TASK STATEMENT → In the material below, count the lines where the word "artifactId" appears. Nothing but the number, please.

INFORMATION GIVEN →
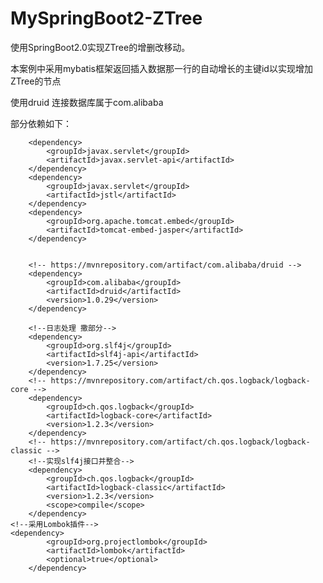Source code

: # MySpringBoot2-ZTree
使用SpringBoot2.0实现ZTree的增删改移动。

本案例中采用mybatis框架返回插入数据那一行的自动增长的主键id以实现增加ZTree的节点

<!--slf4j日志框架-->
使用druid 连接数据库属于com.alibaba

部分依赖如下：

<!-- 新增 增加实现jsp页面 三个  -->
		<dependency>
			<groupId>javax.servlet</groupId>
			<artifactId>javax.servlet-api</artifactId>
		</dependency>
		<dependency>
			<groupId>javax.servlet</groupId>
			<artifactId>jstl</artifactId>
		</dependency>
		<dependency>
			<groupId>org.apache.tomcat.embed</groupId>
			<artifactId>tomcat-embed-jasper</artifactId>
		</dependency>


		<!-- https://mvnrepository.com/artifact/com.alibaba/druid -->
		<dependency>
			<groupId>com.alibaba</groupId>
			<artifactId>druid</artifactId>
			<version>1.0.29</version>
		</dependency>

		<!--日志处理 撒部分-->
		<dependency>
			<groupId>org.slf4j</groupId>
			<artifactId>slf4j-api</artifactId>
			<version>1.7.25</version>
		</dependency>
		<!-- https://mvnrepository.com/artifact/ch.qos.logback/logback-core -->
		<dependency>
			<groupId>ch.qos.logback</groupId>
			<artifactId>logback-core</artifactId>
			<version>1.2.3</version>
		</dependency>
		<!-- https://mvnrepository.com/artifact/ch.qos.logback/logback-classic -->
		<!--实现slf4j接口并整合-->
		<dependency>
			<groupId>ch.qos.logback</groupId>
			<artifactId>logback-classic</artifactId>
			<version>1.2.3</version>
			<scope>compile</scope>
		</dependency>
    <!--采用Lombok插件-->
    <dependency>
			<groupId>org.projectlombok</groupId>
			<artifactId>lombok</artifactId>
			<optional>true</optional>
		</dependency>
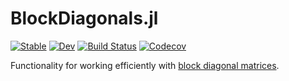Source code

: # BlockDiagonals.jl

[![Stable](https://img.shields.io/badge/docs-stable-blue.svg)](https://invenia.github.io/BlockDiagonals.jl/stable)
[![Dev](https://img.shields.io/badge/docs-dev-blue.svg)](https://invenia.github.io/BlockDiagonals.jl/dev)
[![Build Status](https://travis-ci.com/invenia/BlockDiagonals.jl.svg?branch=master)](https://travis-ci.com/invenia/BlockDiagonals.jl)
[![Codecov](https://codecov.io/gh/invenia/BlockDiagonals.jl/branch/master/graph/badge.svg)](https://codecov.io/gh/invenia/BlockDiagonals.jl)

Functionality for working efficiently with [block diagonal matrices](https://en.wikipedia.org/wiki/Block_matrix#Block_diagonal_matrices).
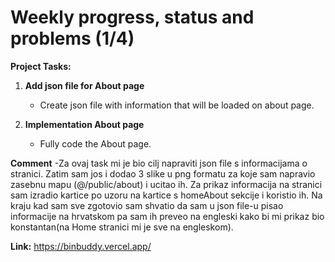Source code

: # Weekly progress, status and problems (1/4)

**Project Tasks:**

1. **Add json file for About page**
    - Create json file with information that will be loaded on about page.  
    
    
2. **Implementation About page**
    - Fully code the About page.  

  **Comment**
    -Za ovaj task mi je bio cilj napraviti json file s informacijama o stranici. Zatim sam jos i dodao 3 slike u png formatu za koje sam napravio zasebnu mapu (@/public/about) i ucitao ih. Za prikaz informacija na stranici sam izradio kartice po uzoru na kartice s homeAbout sekcije i koristio ih. Na kraju kad sam sve zgotovio sam shvatio da sam u json file-u pisao informacije na hrvatskom pa sam ih preveo na engleski kako bi mi prikaz bio konstantan(na Home stranici mi je sve na engleskom).
    

  **Link:**
  https://binbuddy.vercel.app/


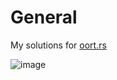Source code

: # General
My solutions for [oort.rs](https://oort.rs)

![image](https://github.com/MrMinimal/oort-rs-solutions/assets/8739690/161dff28-aad2-4ca2-b453-f625e6b0920a)

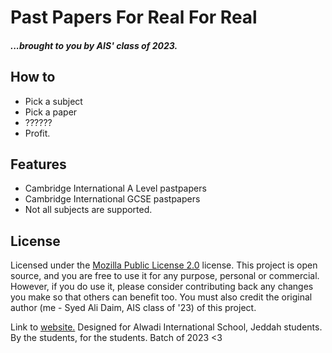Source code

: # Past Papers For Real For Real
##### ...brought to you by AIS' class of 2023.


## How to

- Pick a subject
- Pick a paper
- ??????
- Profit.

## Features

- Cambridge International A Level pastpapers
- Cambridge International GCSE pastpapers
- Not all subjects are supported.

## License
Licensed under the [Mozilla Public License 2.0](https://www.mozilla.org/en-US/MPL/2.0/) license.
This project is open source, and you are free to use it for any purpose, personal or commercial.
However, if you do use it, please consider contributing back any changes you make so that others can benefit too.
You must also credit the original author (me - Syed Ali Daim, AIS class of '23) of this project.


Link to [website.](https://papers23.web.app/)
Designed for Alwadi International School, Jeddah students.
By the students, for the students.
Batch of 2023 <3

OUTPUT FOR THIS TASK → 8